Task.
Among the entries, find each line that includes the string "PyLith" and list it.

Material provided.
========
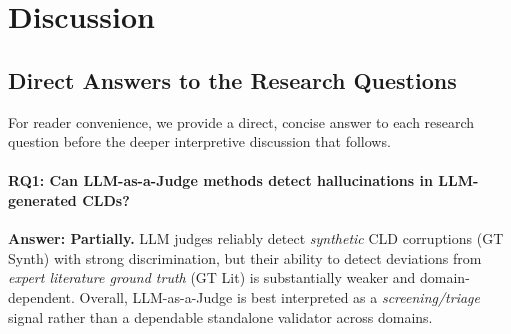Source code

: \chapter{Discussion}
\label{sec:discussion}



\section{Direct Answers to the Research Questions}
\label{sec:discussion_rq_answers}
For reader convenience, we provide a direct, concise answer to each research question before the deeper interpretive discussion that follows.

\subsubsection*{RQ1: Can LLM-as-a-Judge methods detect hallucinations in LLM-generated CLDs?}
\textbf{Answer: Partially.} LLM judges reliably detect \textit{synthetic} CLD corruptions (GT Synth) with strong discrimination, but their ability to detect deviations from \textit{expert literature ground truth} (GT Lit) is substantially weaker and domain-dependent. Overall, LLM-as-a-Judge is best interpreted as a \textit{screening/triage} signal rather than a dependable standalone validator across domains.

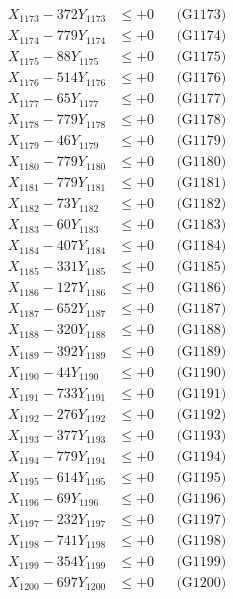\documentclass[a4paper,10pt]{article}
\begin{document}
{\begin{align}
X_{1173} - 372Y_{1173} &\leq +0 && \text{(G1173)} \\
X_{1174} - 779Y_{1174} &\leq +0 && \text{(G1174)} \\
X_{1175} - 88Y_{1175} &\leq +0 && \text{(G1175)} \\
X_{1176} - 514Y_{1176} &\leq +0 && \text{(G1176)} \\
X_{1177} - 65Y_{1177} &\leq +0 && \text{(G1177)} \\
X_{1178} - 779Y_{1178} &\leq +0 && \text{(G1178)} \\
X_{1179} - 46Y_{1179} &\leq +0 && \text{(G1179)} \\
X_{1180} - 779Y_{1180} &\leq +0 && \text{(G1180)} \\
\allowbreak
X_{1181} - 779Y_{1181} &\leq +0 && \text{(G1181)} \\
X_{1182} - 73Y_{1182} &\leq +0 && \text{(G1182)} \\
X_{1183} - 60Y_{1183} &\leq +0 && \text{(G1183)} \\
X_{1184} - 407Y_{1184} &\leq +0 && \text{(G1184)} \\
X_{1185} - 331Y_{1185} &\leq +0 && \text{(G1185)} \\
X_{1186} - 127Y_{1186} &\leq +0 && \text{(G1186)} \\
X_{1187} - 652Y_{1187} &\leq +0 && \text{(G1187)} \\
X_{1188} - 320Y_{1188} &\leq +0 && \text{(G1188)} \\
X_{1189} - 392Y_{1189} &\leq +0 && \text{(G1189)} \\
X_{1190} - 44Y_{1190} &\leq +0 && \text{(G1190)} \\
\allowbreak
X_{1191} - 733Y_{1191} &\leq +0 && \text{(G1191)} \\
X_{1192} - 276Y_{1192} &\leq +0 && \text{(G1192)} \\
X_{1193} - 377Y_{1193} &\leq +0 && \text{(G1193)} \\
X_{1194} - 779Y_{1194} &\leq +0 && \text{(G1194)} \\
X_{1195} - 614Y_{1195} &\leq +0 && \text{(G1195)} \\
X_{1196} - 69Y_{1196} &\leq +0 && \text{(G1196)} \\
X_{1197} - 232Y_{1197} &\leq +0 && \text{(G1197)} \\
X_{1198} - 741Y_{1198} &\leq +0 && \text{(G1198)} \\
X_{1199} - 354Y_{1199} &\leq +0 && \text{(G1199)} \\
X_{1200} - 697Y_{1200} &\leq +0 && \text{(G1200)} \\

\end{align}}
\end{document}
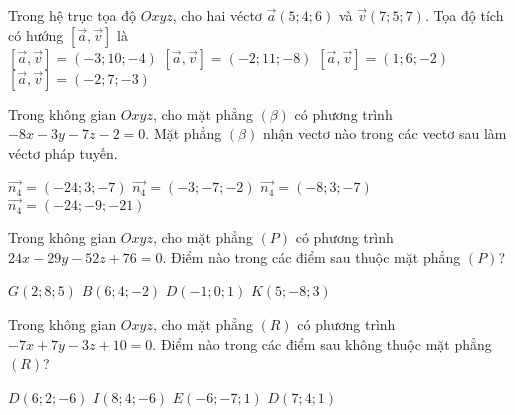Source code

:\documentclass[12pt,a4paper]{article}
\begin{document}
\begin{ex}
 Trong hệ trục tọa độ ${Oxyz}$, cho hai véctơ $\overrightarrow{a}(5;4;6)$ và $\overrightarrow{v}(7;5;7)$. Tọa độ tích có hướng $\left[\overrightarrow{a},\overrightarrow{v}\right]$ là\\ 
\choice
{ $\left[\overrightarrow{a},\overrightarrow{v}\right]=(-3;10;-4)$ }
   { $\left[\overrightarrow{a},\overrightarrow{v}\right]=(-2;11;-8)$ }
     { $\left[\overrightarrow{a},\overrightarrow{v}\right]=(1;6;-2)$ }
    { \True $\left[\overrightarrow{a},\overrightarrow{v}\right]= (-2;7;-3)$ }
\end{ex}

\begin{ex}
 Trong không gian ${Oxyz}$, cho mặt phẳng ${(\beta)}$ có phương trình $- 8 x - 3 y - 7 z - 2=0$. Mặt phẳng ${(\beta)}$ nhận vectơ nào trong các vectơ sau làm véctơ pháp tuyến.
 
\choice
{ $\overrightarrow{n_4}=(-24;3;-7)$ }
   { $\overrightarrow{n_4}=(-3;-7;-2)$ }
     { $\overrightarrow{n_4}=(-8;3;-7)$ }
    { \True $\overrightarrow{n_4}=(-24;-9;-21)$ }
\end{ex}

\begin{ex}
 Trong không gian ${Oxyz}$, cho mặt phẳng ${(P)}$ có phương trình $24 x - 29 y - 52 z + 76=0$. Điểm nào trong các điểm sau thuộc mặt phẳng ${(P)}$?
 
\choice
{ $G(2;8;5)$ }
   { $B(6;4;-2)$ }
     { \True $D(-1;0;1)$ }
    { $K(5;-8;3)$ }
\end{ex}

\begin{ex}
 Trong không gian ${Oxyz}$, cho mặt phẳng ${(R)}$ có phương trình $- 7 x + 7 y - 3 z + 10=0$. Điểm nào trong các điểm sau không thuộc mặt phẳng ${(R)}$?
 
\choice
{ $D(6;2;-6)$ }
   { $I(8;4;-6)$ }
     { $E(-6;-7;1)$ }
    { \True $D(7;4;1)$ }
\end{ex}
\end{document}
========
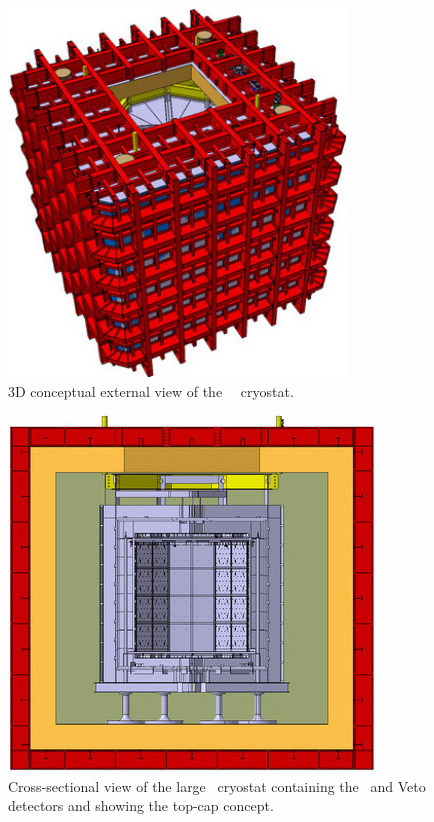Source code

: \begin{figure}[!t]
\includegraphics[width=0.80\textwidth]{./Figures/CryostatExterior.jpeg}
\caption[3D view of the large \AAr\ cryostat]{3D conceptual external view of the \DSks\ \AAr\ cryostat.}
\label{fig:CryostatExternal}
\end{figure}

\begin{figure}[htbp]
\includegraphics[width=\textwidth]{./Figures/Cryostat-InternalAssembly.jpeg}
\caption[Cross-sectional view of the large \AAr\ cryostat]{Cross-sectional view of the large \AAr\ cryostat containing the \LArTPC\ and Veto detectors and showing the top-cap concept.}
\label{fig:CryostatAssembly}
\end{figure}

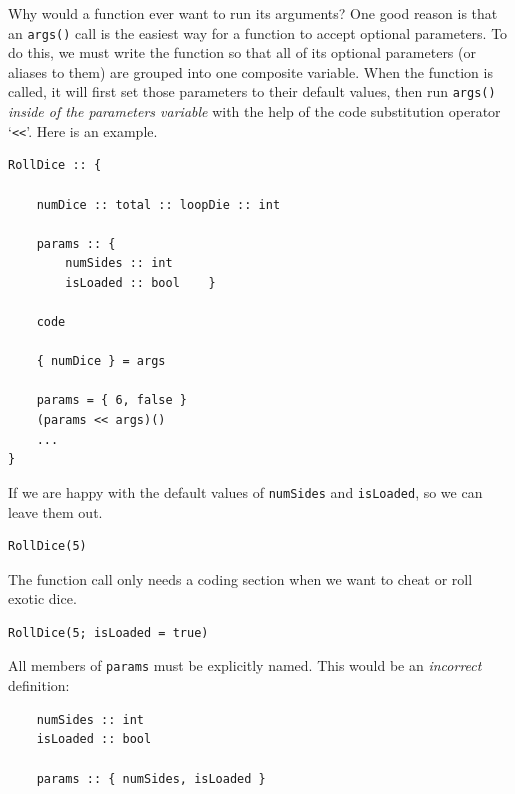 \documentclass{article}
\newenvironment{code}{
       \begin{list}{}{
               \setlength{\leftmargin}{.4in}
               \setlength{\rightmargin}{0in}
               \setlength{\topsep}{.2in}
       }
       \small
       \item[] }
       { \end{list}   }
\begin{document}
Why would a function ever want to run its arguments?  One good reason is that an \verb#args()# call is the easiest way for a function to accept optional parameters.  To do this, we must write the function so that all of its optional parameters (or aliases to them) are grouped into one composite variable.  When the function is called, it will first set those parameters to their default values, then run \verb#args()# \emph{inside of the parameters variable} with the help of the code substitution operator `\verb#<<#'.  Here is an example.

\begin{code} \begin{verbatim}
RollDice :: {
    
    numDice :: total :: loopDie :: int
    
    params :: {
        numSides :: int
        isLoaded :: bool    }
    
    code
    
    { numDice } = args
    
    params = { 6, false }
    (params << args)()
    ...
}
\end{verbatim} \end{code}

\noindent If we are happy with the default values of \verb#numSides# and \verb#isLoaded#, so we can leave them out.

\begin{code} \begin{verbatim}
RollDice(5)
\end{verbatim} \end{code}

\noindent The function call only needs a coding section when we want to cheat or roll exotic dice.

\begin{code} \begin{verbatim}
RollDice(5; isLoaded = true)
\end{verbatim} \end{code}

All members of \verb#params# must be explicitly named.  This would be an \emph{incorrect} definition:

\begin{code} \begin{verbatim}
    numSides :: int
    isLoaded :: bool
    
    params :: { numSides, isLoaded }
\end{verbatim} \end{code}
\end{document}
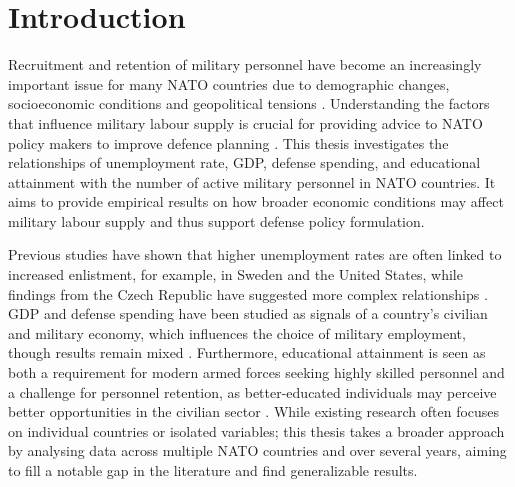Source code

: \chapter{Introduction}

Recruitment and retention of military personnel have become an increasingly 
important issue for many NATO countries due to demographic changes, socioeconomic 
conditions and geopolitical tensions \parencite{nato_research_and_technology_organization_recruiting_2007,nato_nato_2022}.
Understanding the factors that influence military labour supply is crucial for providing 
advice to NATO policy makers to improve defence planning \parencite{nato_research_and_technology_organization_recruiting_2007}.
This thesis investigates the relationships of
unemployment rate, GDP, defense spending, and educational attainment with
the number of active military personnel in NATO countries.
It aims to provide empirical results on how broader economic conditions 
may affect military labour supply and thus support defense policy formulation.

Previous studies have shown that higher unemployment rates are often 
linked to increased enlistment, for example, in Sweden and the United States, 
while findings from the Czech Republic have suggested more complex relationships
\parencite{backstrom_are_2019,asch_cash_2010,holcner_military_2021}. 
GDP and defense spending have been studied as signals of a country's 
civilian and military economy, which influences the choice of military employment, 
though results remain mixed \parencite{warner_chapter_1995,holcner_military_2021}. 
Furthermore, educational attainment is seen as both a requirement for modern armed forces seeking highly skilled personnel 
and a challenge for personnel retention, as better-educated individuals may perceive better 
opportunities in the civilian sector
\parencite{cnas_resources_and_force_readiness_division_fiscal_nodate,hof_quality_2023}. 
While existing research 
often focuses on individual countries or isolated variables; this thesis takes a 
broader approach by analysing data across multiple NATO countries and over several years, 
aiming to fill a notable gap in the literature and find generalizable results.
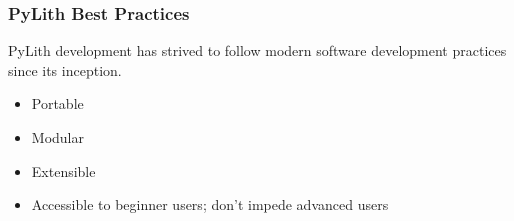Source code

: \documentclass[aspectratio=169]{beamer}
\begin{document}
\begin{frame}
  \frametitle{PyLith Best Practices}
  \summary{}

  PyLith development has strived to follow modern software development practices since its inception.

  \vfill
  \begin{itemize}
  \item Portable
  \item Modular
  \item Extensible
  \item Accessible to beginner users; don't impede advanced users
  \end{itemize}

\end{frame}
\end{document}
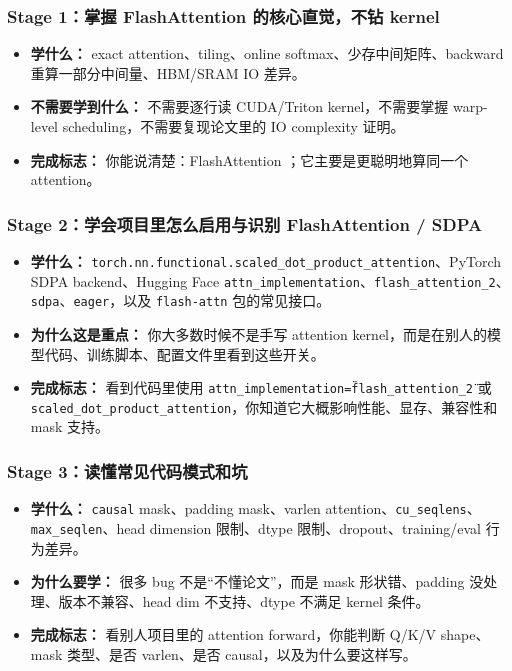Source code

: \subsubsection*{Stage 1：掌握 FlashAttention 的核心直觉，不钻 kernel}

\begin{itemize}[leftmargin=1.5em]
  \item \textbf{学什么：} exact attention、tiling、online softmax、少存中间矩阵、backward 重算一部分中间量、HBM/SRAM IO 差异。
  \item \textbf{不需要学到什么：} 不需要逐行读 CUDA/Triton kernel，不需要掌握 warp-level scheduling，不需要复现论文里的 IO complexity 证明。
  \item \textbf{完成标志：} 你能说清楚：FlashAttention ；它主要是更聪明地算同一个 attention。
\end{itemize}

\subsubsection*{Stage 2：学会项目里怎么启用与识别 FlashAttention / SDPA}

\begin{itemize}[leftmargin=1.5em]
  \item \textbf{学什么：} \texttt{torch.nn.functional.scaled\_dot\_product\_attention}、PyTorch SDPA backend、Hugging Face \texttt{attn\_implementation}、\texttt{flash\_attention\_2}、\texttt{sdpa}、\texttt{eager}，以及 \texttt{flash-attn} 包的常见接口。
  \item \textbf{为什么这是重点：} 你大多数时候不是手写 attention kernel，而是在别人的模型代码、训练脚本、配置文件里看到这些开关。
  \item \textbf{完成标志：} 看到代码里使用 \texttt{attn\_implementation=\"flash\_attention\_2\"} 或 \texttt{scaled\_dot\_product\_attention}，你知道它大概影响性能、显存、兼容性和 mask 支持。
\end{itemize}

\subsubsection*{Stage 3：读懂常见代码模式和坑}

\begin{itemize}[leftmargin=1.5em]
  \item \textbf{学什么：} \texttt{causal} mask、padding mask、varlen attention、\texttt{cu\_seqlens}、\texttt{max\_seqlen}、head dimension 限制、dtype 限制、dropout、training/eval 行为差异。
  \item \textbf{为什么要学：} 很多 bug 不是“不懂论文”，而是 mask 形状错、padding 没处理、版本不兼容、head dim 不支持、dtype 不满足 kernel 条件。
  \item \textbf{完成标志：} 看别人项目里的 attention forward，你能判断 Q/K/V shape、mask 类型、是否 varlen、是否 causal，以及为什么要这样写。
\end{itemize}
========
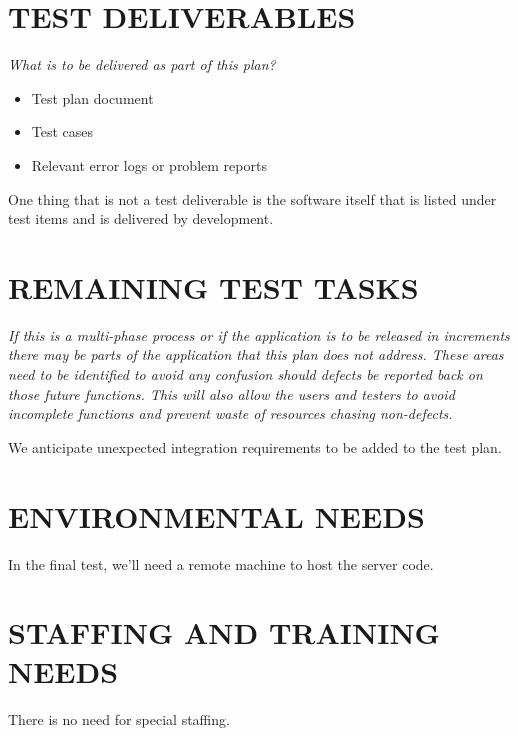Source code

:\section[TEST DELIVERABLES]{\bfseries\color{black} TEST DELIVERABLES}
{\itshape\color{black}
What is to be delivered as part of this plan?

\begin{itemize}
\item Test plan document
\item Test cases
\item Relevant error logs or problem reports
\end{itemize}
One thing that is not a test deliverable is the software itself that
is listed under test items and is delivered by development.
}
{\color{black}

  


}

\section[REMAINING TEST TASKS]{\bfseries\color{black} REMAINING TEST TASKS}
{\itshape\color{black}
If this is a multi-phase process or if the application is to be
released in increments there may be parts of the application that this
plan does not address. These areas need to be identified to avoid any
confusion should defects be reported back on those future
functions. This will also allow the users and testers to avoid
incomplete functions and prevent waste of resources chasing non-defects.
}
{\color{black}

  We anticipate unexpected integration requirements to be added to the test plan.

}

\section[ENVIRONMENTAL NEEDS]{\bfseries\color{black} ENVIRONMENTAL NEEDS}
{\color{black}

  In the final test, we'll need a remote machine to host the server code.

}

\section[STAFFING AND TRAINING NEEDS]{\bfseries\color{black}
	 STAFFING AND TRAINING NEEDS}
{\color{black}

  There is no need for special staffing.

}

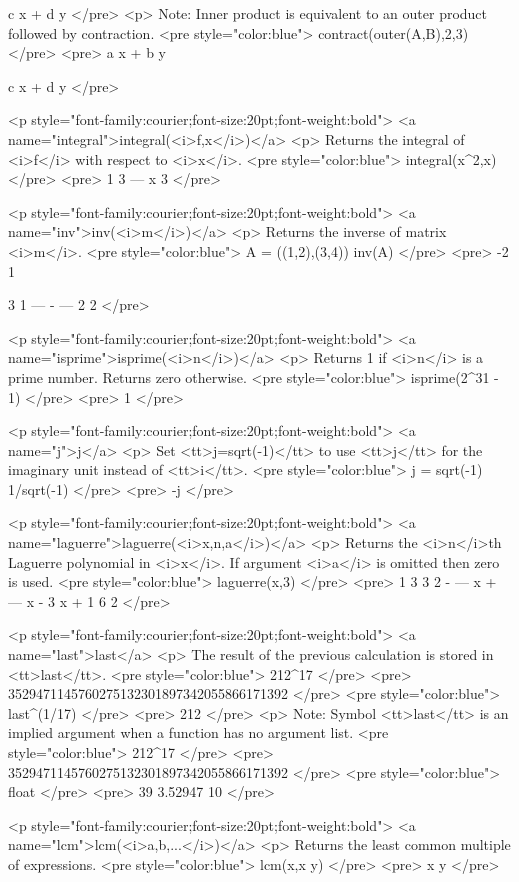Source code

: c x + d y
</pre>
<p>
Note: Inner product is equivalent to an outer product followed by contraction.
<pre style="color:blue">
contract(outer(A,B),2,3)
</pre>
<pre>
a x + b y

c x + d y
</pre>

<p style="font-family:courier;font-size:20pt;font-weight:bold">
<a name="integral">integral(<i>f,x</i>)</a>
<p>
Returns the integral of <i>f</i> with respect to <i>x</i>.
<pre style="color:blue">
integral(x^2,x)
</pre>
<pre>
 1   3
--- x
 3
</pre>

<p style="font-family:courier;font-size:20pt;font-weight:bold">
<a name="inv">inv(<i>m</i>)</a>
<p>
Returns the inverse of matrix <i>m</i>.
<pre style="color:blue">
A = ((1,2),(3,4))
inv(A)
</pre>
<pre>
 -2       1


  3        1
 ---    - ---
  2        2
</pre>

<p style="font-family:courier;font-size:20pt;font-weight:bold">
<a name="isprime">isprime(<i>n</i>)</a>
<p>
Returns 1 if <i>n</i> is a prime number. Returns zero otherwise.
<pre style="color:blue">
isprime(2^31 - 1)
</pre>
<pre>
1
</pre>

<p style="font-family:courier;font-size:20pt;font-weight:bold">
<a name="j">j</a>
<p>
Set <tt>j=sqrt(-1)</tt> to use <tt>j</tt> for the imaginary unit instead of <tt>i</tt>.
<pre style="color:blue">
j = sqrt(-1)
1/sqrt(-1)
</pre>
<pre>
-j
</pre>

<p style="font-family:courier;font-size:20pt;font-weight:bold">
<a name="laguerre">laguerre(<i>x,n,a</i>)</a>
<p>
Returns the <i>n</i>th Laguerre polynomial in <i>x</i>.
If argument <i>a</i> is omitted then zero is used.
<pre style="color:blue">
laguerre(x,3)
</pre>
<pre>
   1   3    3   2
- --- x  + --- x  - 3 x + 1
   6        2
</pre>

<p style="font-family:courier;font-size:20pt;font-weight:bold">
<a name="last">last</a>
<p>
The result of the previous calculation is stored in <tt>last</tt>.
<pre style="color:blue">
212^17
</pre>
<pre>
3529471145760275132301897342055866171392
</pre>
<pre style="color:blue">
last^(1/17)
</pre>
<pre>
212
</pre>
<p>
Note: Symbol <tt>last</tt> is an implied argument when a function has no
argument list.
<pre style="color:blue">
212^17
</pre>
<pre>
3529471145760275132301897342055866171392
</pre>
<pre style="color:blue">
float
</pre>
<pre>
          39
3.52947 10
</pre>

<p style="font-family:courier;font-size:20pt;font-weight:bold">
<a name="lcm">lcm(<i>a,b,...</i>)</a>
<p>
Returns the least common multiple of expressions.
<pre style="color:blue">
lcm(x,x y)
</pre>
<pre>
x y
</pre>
========
Output of the task.
  \frametitle{PyLith Best Practices}
  PyLith development has strived to follow modern software development practices since its inception.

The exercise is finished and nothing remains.